EXERCISE DIRECTIONS:
Print exactly, and only, the lines running from the line containing "2. React.js" through the end of the records below.

[Stored records]
# # # #

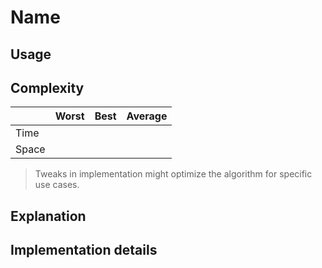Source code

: # Name

<!-- TOC -->

## Usage

<!-- Use cases -->

## Complexity

|       | Worst | Best | Average |
|-------|-------|------|---------|
| Time  |       |      |         |
| Space |       |      |         |

> Tweaks in implementation might optimize the algorithm for specific use cases.

## Explanation

<!-- Explain how it works -->

## Implementation details

<!-- Optimizations, tweaks -->
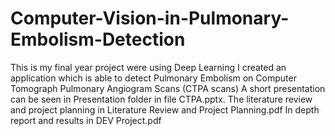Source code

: # Computer-Vision-in-Pulmonary-Embolism-Detection

This is my final year project were using Deep Learning I created an application which is able to detect Pulmonary Embolism on Computer Tomograph Pulmonary Angiogram Scans (CTPA scans)
A short presentation can be seen in Presentation folder in file CTPA.pptx.
The literature review and project planning in Literature Review and Project Planning.pdf
In depth report and results in DEV Project.pdf
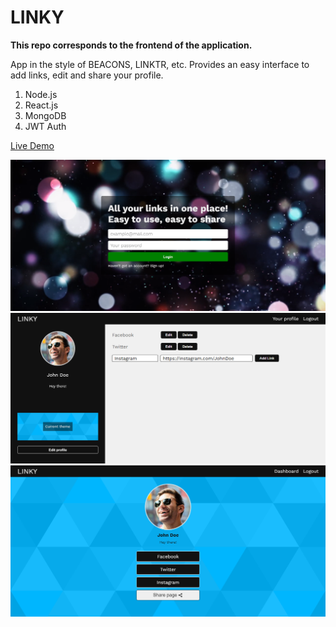 # LINKY

**This repo corresponds to the frontend of the application.**

App in the style of BEACONS, LINKTR, etc. Provides an easy interface to add links, edit and share your profile.

1. Node.js
2. React.js
3. MongoDB
3. JWT Auth

[Live Demo](https://www.mern-linky.herokuapp.com)

![Screenshot 1](1.png)
![Screenshot 2](2.png)
![Screenshot 3](3.png)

# # # #

REPLY:
2. React.js
3. MongoDB
3. JWT Auth

[Live Demo](https://www.mern-linky.herokuapp.com)

![Screenshot 1](1.png)
![Screenshot 2](2.png)
![Screenshot 3](3.png)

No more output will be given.